#### Your assignment
Below are some entries. Repeat exactly the lines from the one with "Simple dirite, multaj" through the one with "en Sirio, nome", and only those.

***** Material supplied *****

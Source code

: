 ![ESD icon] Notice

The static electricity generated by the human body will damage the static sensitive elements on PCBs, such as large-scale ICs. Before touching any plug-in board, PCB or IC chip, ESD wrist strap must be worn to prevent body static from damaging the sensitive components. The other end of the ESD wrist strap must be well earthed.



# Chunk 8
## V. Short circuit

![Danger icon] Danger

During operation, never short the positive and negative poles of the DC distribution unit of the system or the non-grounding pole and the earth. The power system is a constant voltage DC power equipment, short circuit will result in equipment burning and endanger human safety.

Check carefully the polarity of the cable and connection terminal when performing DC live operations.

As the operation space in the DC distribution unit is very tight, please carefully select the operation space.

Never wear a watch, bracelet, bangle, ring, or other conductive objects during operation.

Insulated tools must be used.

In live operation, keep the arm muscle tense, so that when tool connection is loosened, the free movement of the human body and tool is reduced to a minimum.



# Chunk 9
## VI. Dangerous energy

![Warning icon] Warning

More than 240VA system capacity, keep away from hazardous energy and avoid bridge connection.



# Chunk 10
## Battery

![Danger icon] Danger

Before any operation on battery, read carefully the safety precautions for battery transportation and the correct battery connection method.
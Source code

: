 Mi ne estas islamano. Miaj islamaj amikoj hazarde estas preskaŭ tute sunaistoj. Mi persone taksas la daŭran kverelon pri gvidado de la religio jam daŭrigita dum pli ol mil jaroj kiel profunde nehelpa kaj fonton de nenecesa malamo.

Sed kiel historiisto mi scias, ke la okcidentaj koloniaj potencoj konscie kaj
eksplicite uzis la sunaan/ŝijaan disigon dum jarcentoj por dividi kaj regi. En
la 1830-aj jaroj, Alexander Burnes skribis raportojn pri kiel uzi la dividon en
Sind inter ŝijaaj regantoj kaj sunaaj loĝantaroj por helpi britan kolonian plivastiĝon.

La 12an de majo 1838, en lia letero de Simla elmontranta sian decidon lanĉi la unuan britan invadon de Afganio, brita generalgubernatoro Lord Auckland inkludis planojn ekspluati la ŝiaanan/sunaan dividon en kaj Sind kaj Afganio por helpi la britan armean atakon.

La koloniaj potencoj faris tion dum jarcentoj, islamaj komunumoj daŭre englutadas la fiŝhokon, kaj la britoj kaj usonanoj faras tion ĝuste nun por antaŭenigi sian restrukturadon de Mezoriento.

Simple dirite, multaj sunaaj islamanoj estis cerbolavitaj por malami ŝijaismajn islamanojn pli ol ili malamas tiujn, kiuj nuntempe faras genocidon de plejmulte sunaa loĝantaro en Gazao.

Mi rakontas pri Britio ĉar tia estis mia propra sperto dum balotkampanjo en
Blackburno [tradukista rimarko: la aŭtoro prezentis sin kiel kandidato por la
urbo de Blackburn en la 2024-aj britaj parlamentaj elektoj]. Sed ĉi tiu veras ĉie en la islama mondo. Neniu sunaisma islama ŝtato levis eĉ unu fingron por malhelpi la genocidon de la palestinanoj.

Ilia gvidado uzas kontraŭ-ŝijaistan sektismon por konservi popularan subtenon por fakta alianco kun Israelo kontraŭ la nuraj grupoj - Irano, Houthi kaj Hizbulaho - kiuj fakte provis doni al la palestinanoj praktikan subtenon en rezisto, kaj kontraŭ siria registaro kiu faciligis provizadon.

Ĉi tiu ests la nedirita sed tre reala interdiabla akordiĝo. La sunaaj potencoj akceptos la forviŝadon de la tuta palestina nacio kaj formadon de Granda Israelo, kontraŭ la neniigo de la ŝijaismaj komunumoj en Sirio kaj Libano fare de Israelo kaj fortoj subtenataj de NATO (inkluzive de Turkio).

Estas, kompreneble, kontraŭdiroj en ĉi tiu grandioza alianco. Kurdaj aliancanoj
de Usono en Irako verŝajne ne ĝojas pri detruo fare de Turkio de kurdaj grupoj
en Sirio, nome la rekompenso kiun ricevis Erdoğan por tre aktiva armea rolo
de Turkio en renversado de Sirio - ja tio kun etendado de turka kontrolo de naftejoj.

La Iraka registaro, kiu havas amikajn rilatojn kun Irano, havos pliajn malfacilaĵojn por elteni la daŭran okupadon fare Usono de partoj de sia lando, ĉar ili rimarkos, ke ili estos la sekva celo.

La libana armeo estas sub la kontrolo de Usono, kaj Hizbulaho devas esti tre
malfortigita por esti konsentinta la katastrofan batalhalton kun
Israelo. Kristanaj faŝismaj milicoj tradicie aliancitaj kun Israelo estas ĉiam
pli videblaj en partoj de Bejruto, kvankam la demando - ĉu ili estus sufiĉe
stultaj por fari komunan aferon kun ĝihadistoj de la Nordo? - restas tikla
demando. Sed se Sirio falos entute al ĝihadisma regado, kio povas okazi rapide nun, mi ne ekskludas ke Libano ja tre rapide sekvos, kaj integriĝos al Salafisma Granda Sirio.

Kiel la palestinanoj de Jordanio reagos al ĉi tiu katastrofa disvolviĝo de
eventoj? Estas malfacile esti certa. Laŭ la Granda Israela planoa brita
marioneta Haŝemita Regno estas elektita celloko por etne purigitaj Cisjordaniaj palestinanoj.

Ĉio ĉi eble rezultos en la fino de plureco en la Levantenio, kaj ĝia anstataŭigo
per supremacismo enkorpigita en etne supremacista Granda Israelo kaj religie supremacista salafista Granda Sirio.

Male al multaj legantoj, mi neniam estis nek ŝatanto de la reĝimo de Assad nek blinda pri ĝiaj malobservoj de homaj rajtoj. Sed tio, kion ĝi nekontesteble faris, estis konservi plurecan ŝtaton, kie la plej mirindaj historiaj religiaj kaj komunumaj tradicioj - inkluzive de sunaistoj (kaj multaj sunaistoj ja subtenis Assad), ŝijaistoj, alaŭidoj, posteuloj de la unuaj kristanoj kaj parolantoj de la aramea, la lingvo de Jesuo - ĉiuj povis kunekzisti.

*****

#### Written solution
Simple dirite, multaj sunaaj islamanoj estis cerbolavitaj por malami ŝijaismajn islamanojn pli ol ili malamas tiujn, kiuj nuntempe faras genocidon de plejmulte sunaa loĝantaro en Gazao.

Mi rakontas pri Britio ĉar tia estis mia propra sperto dum balotkampanjo en
Blackburno [tradukista rimarko: la aŭtoro prezentis sin kiel kandidato por la
urbo de Blackburn en la 2024-aj britaj parlamentaj elektoj]. Sed ĉi tiu veras ĉie en la islama mondo. Neniu sunaisma islama ŝtato levis eĉ unu fingron por malhelpi la genocidon de la palestinanoj.

Ilia gvidado uzas kontraŭ-ŝijaistan sektismon por konservi popularan subtenon por fakta alianco kun Israelo kontraŭ la nuraj grupoj - Irano, Houthi kaj Hizbulaho - kiuj fakte provis doni al la palestinanoj praktikan subtenon en rezisto, kaj kontraŭ siria registaro kiu faciligis provizadon.

Ĉi tiu ests la nedirita sed tre reala interdiabla akordiĝo. La sunaaj potencoj akceptos la forviŝadon de la tuta palestina nacio kaj formadon de Granda Israelo, kontraŭ la neniigo de la ŝijaismaj komunumoj en Sirio kaj Libano fare de Israelo kaj fortoj subtenataj de NATO (inkluzive de Turkio).

Estas, kompreneble, kontraŭdiroj en ĉi tiu grandioza alianco. Kurdaj aliancanoj
de Usono en Irako verŝajne ne ĝojas pri detruo fare de Turkio de kurdaj grupoj
en Sirio, nome la rekompenso kiun ricevis Erdoğan por tre aktiva armea rolo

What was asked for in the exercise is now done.